What’s a Memory Allocator anyway ?

by Arpit Kumar

05 Jun, 2023

8 minute read

A memory allocator is a component of a programming language or runtime system that is responsible for managing the allocation and deallocation of memory during program execution

# programming

Table of Content

What is a memory allocator ?

Strategies for Memory Allocations

How languages determine when and how to free memory

Exploring Memory Allocators in Zig: Choosing the Right Tool for Efficient Memory Management

I recently came across an interesting talk by Benjamin Feng about memory allocators. It reminded me about something I often forget because my recent work mostly involves languages like Java and Golang, which automatically handle memory for us using garbage collection (GC). This means we don’t have to worry much about managing memory manually. After sharing the video with my colleagues, I realized that writing a blog post about the basics of memory management and memory allocators could be helpful for me and others who want to create high-performance software.

What is a memory allocator ?

A memory allocator is a component of a programming language or runtime system that is responsible for managing the allocation and deallocation of memory during program execution. It is particularly important in languages that allow dynamic memory allocation, where memory can be requested and released dynamically as needed.

The primary purpose of a memory allocator is to provide a mechanism for allocating memory blocks of various sizes to fulfill the memory requirements of a program. When a program requests memory, the allocator locates a suitable free block of memory and returns a pointer to that block. The program can then use the allocated memory for storing data.

Memory allocators typically work with a lower-level memory management system, such as the operating system’s memory manager or a heap manager, to obtain larger blocks of memory from the system and divide them into smaller allocations requested by the program. The allocator keeps track of which parts of the allocated memory are in use and which parts are free or available for reuse.

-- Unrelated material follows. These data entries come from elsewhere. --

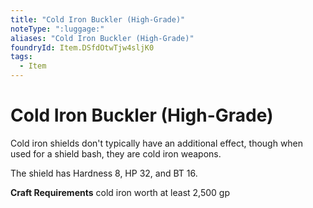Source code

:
 ```yaml
---
title: "Cold Iron Buckler (High-Grade)"
noteType: ":luggage:"
aliases: "Cold Iron Buckler (High-Grade)"
foundryId: Item.DSfdOtwTjw4sljK0
tags:
  - Item
---
```


# Cold Iron Buckler (High-Grade)

Cold iron shields don't typically have an additional effect, though when used for a shield bash, they are cold iron weapons.

The shield has Hardness 8, HP 32, and BT 16.

**Craft Requirements** cold iron worth at least 2,500 gp
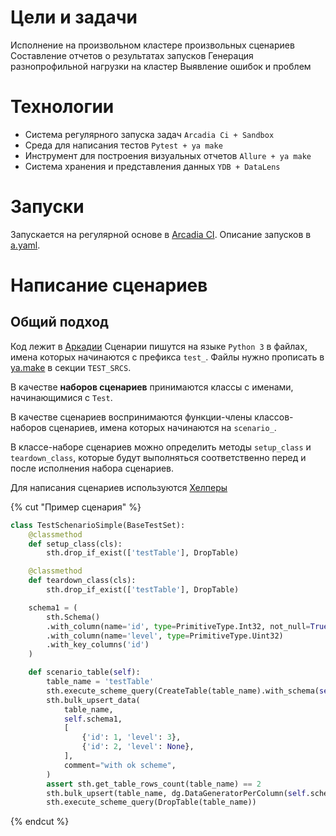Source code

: # Цели и задачи

Исполнение на произвольном кластере произвольных сценариев
Составление отчетов о результатах запусков
Генерация разнопрофильной нагрузки на кластер
Выявление ошибок и проблем

# Технологии

* Система регулярного запуска задач
  `Arcadia Ci + Sandbox`
* Среда для написания тестов
  `Pytest + ya make`
* Инструмент для построения визуальных отчетов
  `Allure + ya make`
* Система хранения и представления данных
  `YDB + DataLens`

# Запуски

Запускается на регулярной основе в [Arcadia CI](https://a.yandex-team.ru/projects/kikimr/ci/actions/launches?dir=kikimr%2Ftests%2Facceptance%2Folap%2Fyatests&id=run_scenario_tests_auto).
Описание запусков в [a.yaml](https://a.yandex-team.ru/arcadia/kikimr/tests/acceptance/olap/yatests/a.yaml?rev=r13836177#L102).

# Написание сценариев

## Общий подход

Код лежит в [Аркадии](https://a.yandex-team.ru/arcadia/kikimr/tests/acceptance/olap/yatests/scenario)
Сценарии пишутся на языке `Python 3` в файлах, имена которых начинаются с префикса `test_`. Файлы нужно прописать в [ya.make](https://a.yandex-team.ru/arcadia/kikimr/tests/acceptance/olap/yatests/scenario/ya.make) в секции `TEST_SRCS`.

В качестве **наборов сценариев** принимаются классы с именами, начинающимися с `Test`.

В качестве сценариев воспринимаются функции-члены классов-наборов сценариев, имена которых начинаются на `scenario_`.

В классе-наборе сценариев можно определить методы `setup_class` и `teardown_class`, которые будут выполняться соответственно перед и после исполнения набора сценариев.

Для написания сценариев используются [Хелперы](./scenario.helpers.md)

{% cut "Пример сценария" %}

```python
class TestSchenarioSimple(BaseTestSet):
    @classmethod
    def setup_class(cls):
        sth.drop_if_exist(['testTable'], DropTable)

    @classmethod
    def teardown_class(cls):
        sth.drop_if_exist(['testTable'], DropTable)

    schema1 = (
        sth.Schema()
        .with_column(name='id', type=PrimitiveType.Int32, not_null=True)
        .with_column(name='level', type=PrimitiveType.Uint32)
        .with_key_columns('id')
    )

    def scenario_table(self):
        table_name = 'testTable'
        sth.execute_scheme_query(CreateTable(table_name).with_schema(self.schema1))
        sth.bulk_upsert_data(
            table_name,
            self.schema1,
            [
                {'id': 1, 'level': 3},
                {'id': 2, 'level': None},
            ],
            comment="with ok scheme",
        )
        assert sth.get_table_rows_count(table_name) == 2
        sth.bulk_upsert(table_name, dg.DataGeneratorPerColumn(self.schema1, 100), comment="100 sequetial ids")
        sth.execute_scheme_query(DropTable(table_name))
```

{% endcut %}


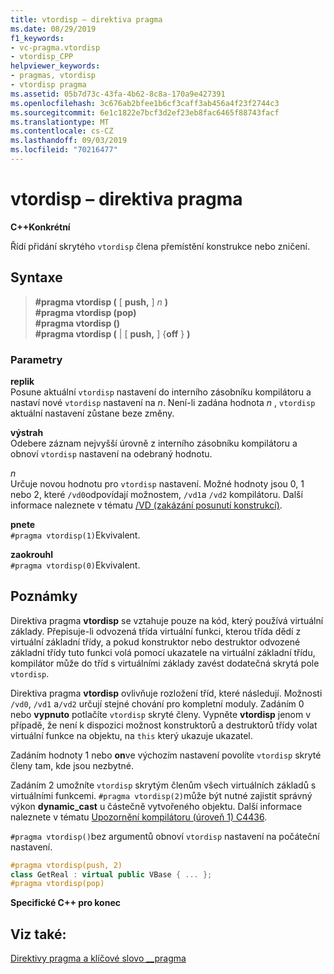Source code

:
 ```yaml
---
title: vtordisp – direktiva pragma
ms.date: 08/29/2019
f1_keywords:
- vc-pragma.vtordisp
- vtordisp_CPP
helpviewer_keywords:
- pragmas, vtordisp
- vtordisp pragma
ms.assetid: 05b7d73c-43fa-4b62-8c8a-170a9e427391
ms.openlocfilehash: 3c676ab2bfee1b6cf3caff3ab456a4f23f2744c3
ms.sourcegitcommit: 6e1c1822e7bcf3d2ef23eb8fac6465f88743facf
ms.translationtype: MT
ms.contentlocale: cs-CZ
ms.lasthandoff: 09/03/2019
ms.locfileid: "70216477"
---
```

# <a name="vtordisp-pragma"></a>vtordisp – direktiva pragma

**C++Konkrétní**

Řídí přidání skrytého `vtordisp` člena přemístění konstrukce nebo zničení.

## <a name="syntax"></a>Syntaxe

> **#pragma vtordisp (** [ **push,** ] *n* **)** \
> **#pragma vtordisp (pop)** \
> **#pragma vtordisp ()** \
> **#pragma vtordisp (**  | [ **push,** ] {**off** } **)**

### <a name="parameters"></a>Parametry

**replik**\
Posune aktuální `vtordisp` nastavení do interního zásobníku kompilátoru a nastaví nové `vtordisp` nastavení na *n*.  Není-li zadána hodnota *n* , `vtordisp` aktuální nastavení zůstane beze změny.

**výstrah**\
Odebere záznam nejvyšší úrovně z interního zásobníku kompilátoru a obnoví `vtordisp` nastavení na odebraný hodnotu.

*n*\
Určuje novou hodnotu pro `vtordisp` nastavení. Možné hodnoty jsou 0, 1 nebo 2, které `/vd0`odpovídají možnostem, `/vd1`a `/vd2` kompilátoru. Další informace naleznete v tématu [/VD (zakázání posunutí konstrukcí)](../build/reference/vd-disable-construction-displacements.md).

**pnete**\
`#pragma vtordisp(1)`Ekvivalent.

**zaokrouhl**\
`#pragma vtordisp(0)`Ekvivalent.

## <a name="remarks"></a>Poznámky

Direktiva pragma **vtordisp** se vztahuje pouze na kód, který používá virtuální základy. Přepisuje-li odvozená třída virtuální funkci, kterou třída dědí z virtuální základní třídy, a pokud konstruktor nebo destruktor odvozené základní třídy tuto funkci volá pomocí ukazatele na virtuální základní třídu, kompilátor může do tříd s virtuálními základy zavést dodatečná skrytá pole `vtordisp`.

Direktiva pragma **vtordisp** ovlivňuje rozložení tříd, které následují. Možnosti `/vd0`, `/vd1` a`/vd2` určují stejné chování pro kompletní moduly. Zadáním 0 nebo **vypnuto** potlačíte `vtordisp` skryté členy. Vypněte **vtordisp** jenom v případě, že není k dispozici možnost konstruktorů a destruktorů třídy volat virtuální funkce na objektu, na `this` který ukazuje ukazatel.

Zadáním hodnoty 1 nebo **on**ve výchozím nastavení povolíte `vtordisp` skryté členy tam, kde jsou nezbytné.

Zadáním 2 umožníte `vtordisp` skrytým členům všech virtuálních základů s virtuálními funkcemi.  `#pragma vtordisp(2)`může být nutné zajistit správný výkon **dynamic_cast** u částečně vytvořeného objektu. Další informace naleznete v tématu [Upozornění kompilátoru (úroveň 1) C4436](../error-messages/compiler-warnings/compiler-warning-level-1-c4436.md).

`#pragma vtordisp()`bez argumentů obnoví `vtordisp` nastavení na počáteční nastavení.

```cpp
#pragma vtordisp(push, 2)
class GetReal : virtual public VBase { ... };
#pragma vtordisp(pop)
```

**Specifické C++ pro konec**

## <a name="see-also"></a>Viz také:

[Direktivy pragma a klíčové slovo __pragma](../preprocessor/pragma-directives-and-the-pragma-keyword.md)
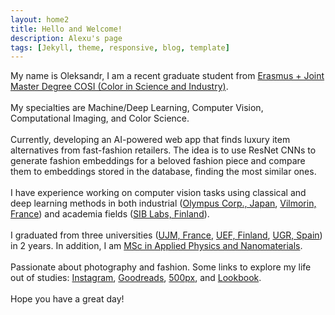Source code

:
 ```yaml
---
layout: home2
title: Hello and Welcome!
description: Alexu's page
tags: [Jekyll, theme, responsive, blog, template]
---
```


My name is Oleksandr, I am a recent graduate student from [Erasmus + Joint Master Degree COSI (Color in Science and Industry)](https://cosi-master.eu/cosi-master-degree/).
<br /><br />
My specialties are Machine/Deep Learning, Computer Vision, Computational Imaging, and Color Science.
<br /><br />
Currently, developing an AI-powered web app that finds luxury item alternatives from fast-fashion retailers. The idea is to use ResNet CNNs to generate fashion embeddings for a beloved fashion piece and compare them to embeddings stored in the database, finding the most similar ones.
<br /><br />
I have experience working on computer vision tasks using classical and deep learning methods in both industrial ([Olympus Corp., Japan](https://www.olympus-global.com/), [Vilmorin, France](https://en.wikipedia.org/wiki/Vilmorin)) and academia fields ([SIB Labs, Finland](https://www.uef.fi/web/siblabs/color-research-laboratory)).
<br /><br />
I graduated from three universities ([UJM, France](https://www.univ-st-etienne.fr/en/index.html), [UEF, Finland](https://www.uef.fi/en/etusivu), [UGR, Spain](https://www.ugr.university/)) in 2 years. In addition, I am [MSc in Applied Physics and Nanomaterials](http://www.univ.kiev.ua/en/departments/ht/).
<br /><br />
Passionate about photography and fashion. Some links to explore my life out of studies: [Instagram](https://www.instagram.com/_alexanch/), [Goodreads](https://www.goodreads.com/user/show/79361670-alex-boiko), [500px](https://500px.com/alexanch), and [Lookbook](https://lookbook.nu/alexanch).
<br /><br />
Hope you have a great day!



<!---
Was awarded by 3 MSc diplomas by:
1. [University Jean Monnet](https://en.wikipedia.org/wiki/Jean_Monnet_University), (member of [University of Lyon](http://www.ens-lyon.fr/indexation/structures-affiliees-lens-et-partenaires/universite-jean-monnet-saint-etienne)), France
2. [University of Granada](https://en.wikipedia.org/wiki/University_of_Granada), Spain
3. [University of Eastern Finland](https://en.wikipedia.org/wiki/University_of_Eastern_Finland), Finland.
<br /><br />
Also, I graduated from Taras Shevchenko National University of Kyiv with the degree of MPhys with Honours in Applied Physics with technical experience in the field.
--->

In some languages, memory allocation and deallocation are explicitly managed by the programmer, using functions like malloc() and free() in C or new and delete in C++. However, many modern programming languages, such as Java, Python, and C#, provide automatic memory management through a process called garbage collection. In these languages, the memory allocator works closely with the garbage collector to automatically reclaim memory that is no longer needed by the program.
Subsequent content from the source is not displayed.